½ cup quinoa (a mix of red and white looks especially nice)
1 cup water
1 small sweet onion, chopped medium fine
1 bunch leeks, white and light green parts, halved longways and cut into 1/8” semi-circles
1 bunch mustard greens, stemmed and coarse chopped
¼ tsp. red pepper flakes
½ cup grated Cabot White 3-Year Cheddar
5 oz. goat cheese, softened
½ tsp. salt
¼ tsp. cayenne pepper
4 eggs, room temp.
Cook quinoa according to package instructions. Dump into large mixing bowl to cool.

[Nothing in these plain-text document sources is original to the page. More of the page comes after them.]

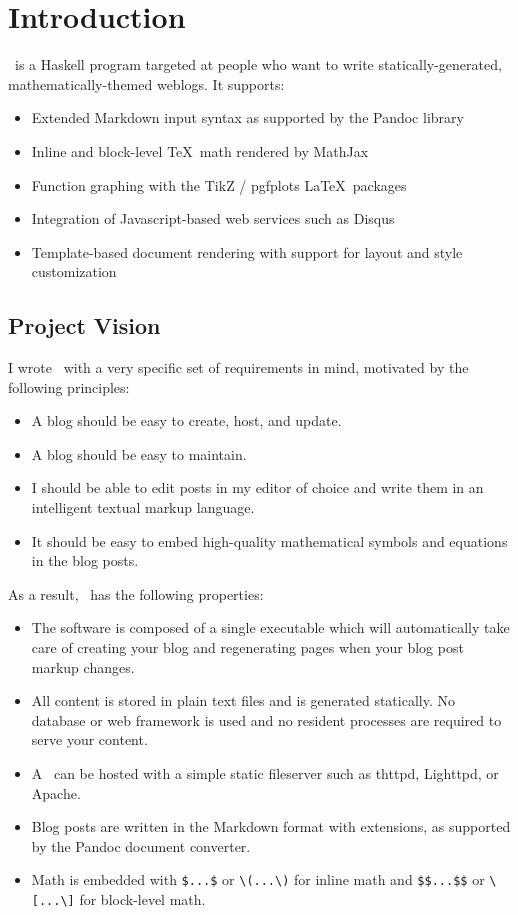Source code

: \documentclass[11pt, letterpaper, oneside, titlepage]{book}
\begin{document}




\chapter{Introduction}

\mathblog\ is a Haskell program targeted at people who want to write
statically-generated, mathematically-themed weblogs.  It supports:

\begin{itemize}
\item{Extended Markdown input syntax as supported by the Pandoc
  library}
\item{Inline and block-level \TeX\ math rendered by MathJax}
\item{Function graphing with the TikZ / pgfplots \LaTeX\ packages}
\item{Integration of Javascript-based web services such as Disqus}
\item{Template-based document rendering with support for layout and
  style customization}
\end{itemize}

\section{Project Vision}

I wrote \mathblog\ with a very specific set of requirements in mind,
motivated by the following principles:

\begin{itemize}
\item{A blog should be easy to create, host, and update.}
\item{A blog should be easy to maintain.}
\item{I should be able to edit posts in my editor of choice and write
  them in an intelligent textual markup language.}
\item{It should be easy to embed high-quality mathematical symbols and
  equations in the blog posts.}
\end{itemize}

As a result, \mathblog\ has the following properties:

\begin{itemize}
\item{The software is composed of a single executable which will
  automatically take care of creating your blog and regenerating pages
  when your blog post markup changes.}
\item{All content is stored in plain text files and is generated
  statically.  No database or web framework is used and no resident
  processes are required to serve your content.}
\item{A \mathblog\ can be hosted with a simple static fileserver such
  as thttpd, Lighttpd, or Apache.}
\item{Blog posts are written in the Markdown format with extensions,
  as supported by the Pandoc document converter.}
\item{Math is embedded with \verb|$...$| or \verb|\(...\)| for inline
  math and \verb|$$...$$| or \verb|\[...\]| for block-level math.}
\end{itemize}
\end{document}
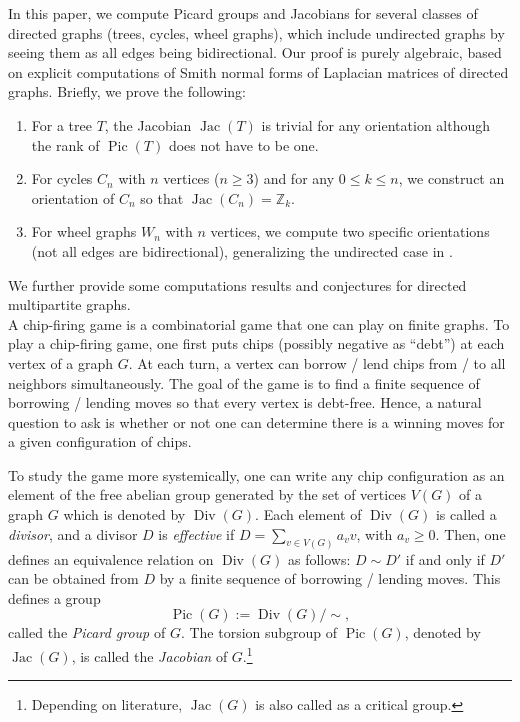 \documentclass[11pt,reqno]{amsart}
\DeclareMathOperator{\Pic}{Pic}
\DeclareMathOperator{\Jac}{Jac}
\DeclareMathOperator{\Div}{Div}
\theoremstyle{definition}
\theoremstyle{plain}
\begin{document}
In this paper, we compute Picard groups and Jacobians for several classes of directed graphs (trees, cycles, wheel graphs), which include undirected graphs by seeing them as all edges being bidirectional. Our proof is purely algebraic, based on explicit computations of Smith normal forms of Laplacian matrices of directed graphs. Briefly, we prove the following:
\begin{enumerate}
	\item 
For a tree $T$, the Jacobian $\Jac(T)$ is trivial for any orientation although the rank of $\Pic(T)$ does not have to be one.
\item 
For cycles $C_n$ with $n$ vertices ($n\geq 3$) and for any $0 \leq k \leq n$, we construct an orientation of $C_n$ so that $\Jac(C_n)=\mathbb{Z}_k$. 
\item 
For wheel graphs $W_n$ with $n$ vertices, we compute two specific orientations (not all edges are bidirectional), generalizing the undirected case in \cite{biggs1999chip}. 
\end{enumerate}
We further provide some computations results and conjectures for directed multipartite graphs.\\


A chip-firing game is a combinatorial game that one can play on finite graphs. To play a chip-firing game, one first puts chips (possibly negative as ``debt'') at each vertex of a graph $G$. At each turn, a vertex can borrow / lend chips from / to all neighbors simultaneously. The goal of the game is to find a finite sequence of borrowing / lending moves so that every vertex is debt-free. Hence, a natural question to ask is whether or not one can determine there is a winning moves for a given configuration of chips. 

To study the game more systemically, one can write any chip configuration as an element of the free abelian group generated by the set of vertices $V(G)$ of a graph $G$ which is denoted by $\Div(G)$. Each element of $\Div(G)$ is called a \textit{divisor}, and a divisor $D$ is \textit{effective} if $D=\sum_{v \in V(G)} a_v v$, with $a_v \geq 0$. Then, one defines an equivalence relation on $\Div(G)$ as follows: $D\sim D'$ if and only if $D'$ can be obtained from $D$ by a finite sequence of borrowing / lending moves. This defines a group 
\[
\Pic(G):=\Div(G)/\sim,
\]
called the \textit{Picard group} of $G$. 
The torsion subgroup of $\Pic(G)$, denoted by $\Jac(G)$, is called the \textit{Jacobian} of $G$.\footnote{Depending on literature, $\Jac(G)$ is also called as a critical group.}
\end{document}
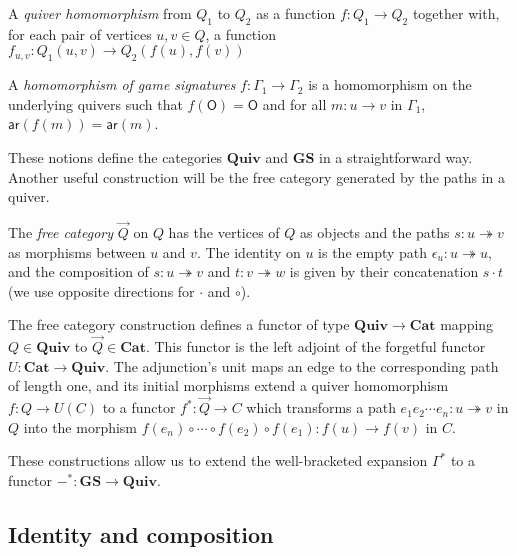\documentclass[format=sigplan,authordraft]{acmart}
\newcommand{\kw}[1]{\ensuremath{ \mathsf{#1} }}
\begin{document}
\begin{definition}
A \emph{quiver homomorphism} from $Q_1$ to $Q_2$
as a function $f : Q_1 \rightarrow Q_2$ together with,
for each pair of vertices $u, v \in Q$,
a function $f_{u,v} : Q_1(u, v) \rightarrow Q_2(f(u), f(v))$
\end{definition}

\begin{definition}
A \emph{homomorphism of game signatures} $f : \Gamma_1 \rightarrow \Gamma_2$
is a homomorphism on the underlying quivers
such that $f(\kw{O}) = \kw{O}$ and for all
$m : u \rightarrow v$ in $\Gamma_1$,
$\kw{ar}(f(m)) = \kw{ar}(m)$.
\end{definition}

These notions define the categories
$\mathbf{Quiv}$ and $\mathbf{GS}$
in a straightforward way.
Another useful construction will be the
free category generated by the paths in a quiver.

\begin{definition}
The \emph{free category} $\vec{Q}$ on $Q$
has the vertices of $Q$ as objects and
the paths $s : u \twoheadrightarrow v$
as morphisms between $u$ and $v$.
The identity on $u$ is the empty path
$\epsilon_u : u \twoheadrightarrow u$,
and the composition of $s : u \twoheadrightarrow v$ and
$t : v \twoheadrightarrow w$
is given by their concatenation $s \cdot t$
(we use opposite directions for $\cdot$ and $\circ$).
\end{definition}

The free category construction defines a functor
of type $\mathbf{Quiv} \rightarrow \mathbf{Cat}$
mapping $Q \in \mathbf{Quiv}$ to $\vec{Q} \in \mathbf{Cat}$.
This functor is the left adjoint of
the forgetful functor $U : \mathbf{Cat} \rightarrow \mathbf{Quiv}$.
The adjunction's unit maps an edge to
the corresponding path of length one,
and its initial morphisms extend a quiver homomorphism
$f : Q \rightarrow U(C)$
to a functor $f^* : \vec{Q} \rightarrow C$
which transforms a path
$e_1 e_2 \cdots e_n : u \twoheadrightarrow v$ in $Q$
into the morphism
$f(e_n) \circ \cdots \circ f(e_2) \circ f(e_1) : f(u) \rightarrow f(v)$ in $C$.

These constructions allow us to extend
the well-bracketed expansion $\Gamma^*$ to a functor
$-^* : \mathbf{GS} \rightarrow \mathbf{Quiv}$.



\subsection{Identity and composition} %
\end{document}
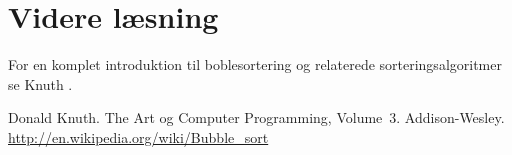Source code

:\documentclass[10pt,a4paper]{article}
\begin{document}
\section{Videre læsning}
For en komplet introduktion til boblesortering og relaterede sorteringsalgoritmer se Knuth \cite{pa}.

\begin{thebibliography}{99}
 Donald Knuth. The Art og Computer Programming, Volume~3. Addison-Wesley.
 \url{http://en.wikipedia.org/wiki/Bubble_sort}
\end{thebibliography}
\end{document}
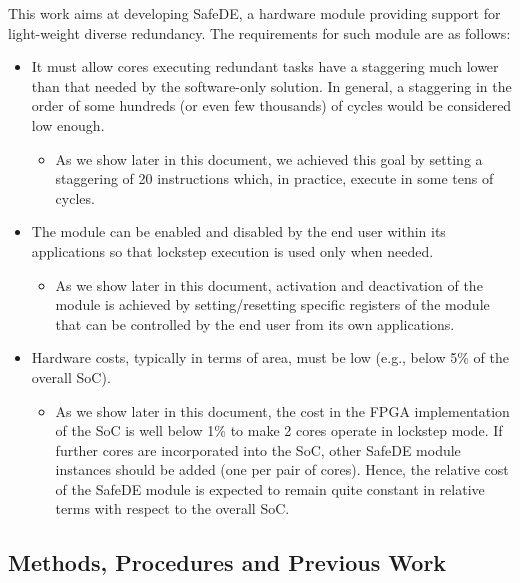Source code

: This work aims at developing SafeDE, a hardware module providing support for light-weight diverse redundancy. The requirements for such module are as follows:
\begin{itemize}
\item It must allow cores executing redundant tasks have a staggering much lower than that needed by the software-only solution. In general, a staggering in the order of some hundreds (or even few thousands) of cycles would be considered low enough. 
\begin{itemize}
\item As we show later in this document, we achieved this goal by setting a staggering of 20 instructions which, in practice, execute in some tens of cycles.
\end{itemize}
\item The module can be enabled and disabled by the end user within its applications so that lockstep execution is used only when needed. 
\begin{itemize}
\item As we show later in this document, activation and deactivation of the module is achieved by setting/resetting specific registers of the module that can be controlled by the end user from its own applications.
\end{itemize}
\item Hardware costs, typically in terms of area, must be low (e.g., below 5\% of the overall SoC).
\begin{itemize}
\item As we show later in this document, the cost in the FPGA implementation of the SoC is well below 1\% to make 2 cores operate in lockstep mode. If further cores are incorporated into the SoC, other SafeDE module instances should be added (one per pair of cores). Hence, the relative cost of the SafeDE module is expected to remain quite constant in relative terms with respect to the overall SoC.
\end{itemize}
\end{itemize}


\subsection{Methods, Procedures and Previous Work}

Sauté onion in a little olive oil until soft. Add leeks (make sure they are well washed) to the pan and continue until they are soft as well. Dump into the quinoa bowl. Sauté greens with red pepper flakes until wilted. Add to the big bowl and toss until evenly distributed. Add white cheddar to the bowl mixture and toss again.
Beat goat cheese until soft and fluffy. Mix salt and pepper together with each other before adding to goat cheese. Beat until blended. Continue beating, adding eggs, and mix well. Pour goat cheese mixture over the big-bowl ingredients and mix well. Put into a 9” pie pan that has been sprayed with vegetable oil spray.
Bake in 350 degree oven about 45 minutes until edges begin to brown and eggs are set (knife comes out clean). Allow to cool 10-15 minutes before serving.